Padre:
Puedo decir, para no reconocer mi falta de creatividad, que lo que sigue es un robo a Kafka o en todo caso un homenaje. Pero no sé, padre, si te gustaba la literatura, la de Kafka, el que yo haya querido escribirte o la idea de recibir esta breve carta. Será breve, sí, porque no tengo material para una carta tan extensa como la que escribiera Franz, por lo que a lo sumo serán un par de párrafos que quizá pierda, quizá destruya termine o insertando en algún otro texto más extenso, todavía no lo sé.
Comenzaré con unas pocas líneas porque nunca sé cómo terminará cuanto comienzo a escribir, ese es mi secreto, escribo sin saber, aunque haya quien ya me ha dicho que escribo sin saber, pero seguramente se refería a otra cosa.
Si lo pienso bien, padre, no tengo razones para escribirte. Tal vez el no tenerlas sea la mayor o la mejor razón.
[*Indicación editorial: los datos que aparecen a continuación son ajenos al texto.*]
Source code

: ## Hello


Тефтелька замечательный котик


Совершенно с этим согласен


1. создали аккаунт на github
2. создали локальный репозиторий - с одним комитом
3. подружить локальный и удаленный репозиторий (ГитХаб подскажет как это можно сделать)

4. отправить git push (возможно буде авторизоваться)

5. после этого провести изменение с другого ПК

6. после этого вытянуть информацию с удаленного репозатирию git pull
Algo así como las paradojas que generan todo lo contrario a lo que se espera, a lo que se anhela, a lo que se desea, y que no está ahí. Y como no está allí, otra cosa toma su lugar, ¿comprendes? No estamos allí, no podías estarlo, pero sí lo estabas, ¿lo ves? Es una paradoja que la ausencia sea también una forma de presencia. Morir es una forma de vivir y tu ausencia fue tu presencia. Tu muerte fue vivida con intensidad, diría que con demasiada intensidad si me lo preguntaran, pero nunca nadie me lo preguntó. El silencio ocupó un lugar cada vez más grande y desproporcionado en la casa cuando ya no estuviste en ella. Me gustaba escuchar música y no podía hacerlo, había que mantener el imperturbable silencio.
Así pues, encontré la razón número uno para escribir: se hace en silencio, sin que nadie más que uno mismo escuche, sin que nadie sepa lo que se está pensando; además de que siempre puede destruirse lo escrito, romper los papeles, mojarlos ―si con lágrimas o alguna otra cosa me daba igual. Escribir no molesta a nadie, o no debería hacerlo, porque como no hace ruido es como si yo tampoco estuviera allí, pero sí, lo estoy y qué tanto estoy escribiendo, qué dicen esos papeles, sobre quién escribo. Porque soy un preadolescente que no tiene amigos, a quien nadie busca ni busca a nadie, y que lo poco o mucho que puede hacer es pasarse todo el día en la casa, en silencio.
Una palabra, padre, una sola palabra, una única palabra, hubiera sido suficiente. No sé para qué, pero no dudo que lo hubiera sido. Esa palabra que nunca nadie pronunció, porque nadie en la casa hablaba.
Romper ese mandato ―me― llevó años. Ni siquiera sabía que tenía una voz propia diferente a esa que me decía lo que tenía que hacer, ni que podía decidir hacer algo diferente, no sabía nada. Al día de hoy para muchas personas sigo sin saber nada, pero sé, para mí mismo, que es verdad que no sé nada.
Una palabra, padre. Una única palabra.
Quizá con saber que nada de lo que escribí en estos años te gustó había sido suficiente, o si tal vez uno solo de todos mis cuentos llamó tú atención, una de sus frases, la elección de un término, una única cosa, algo. Una sola palabra, no más que eso, hubiera sido suficiente, padre. Si no te gustó te hubiera llevado la contraria y seguiría escribiendo, como buen hijo mediocre; pero si algo de lo que escribí sí te había interesado, te daría el gusto de seguir escribiendo para dármelo a mí también. Pero no, solo escribo para llenar un silencio, uno que es terrible porque es un silencio que no se romperá jamás, un silencio eterno un silencio único, porque es mío y es tuyo y es nuestro y es, en definitiva, lo único que jamás tendremos, padre.
Me gustaría cerrar esta carta diciéndote que te extraño, padre, que todo lo que escribo te será dicho en algún momento, por mi o por alguien más. En este punto es cuando la carta pierde sentido, si es que alguna vez lo tuvo. Creo que nada lo tiene, nunca lo tuvo, nunca lo tendré. Por eso escribo una carta a quien nunca lo leerá, espero una respuesta que nunca llegará y dejaré, por ahora, de escribir―te.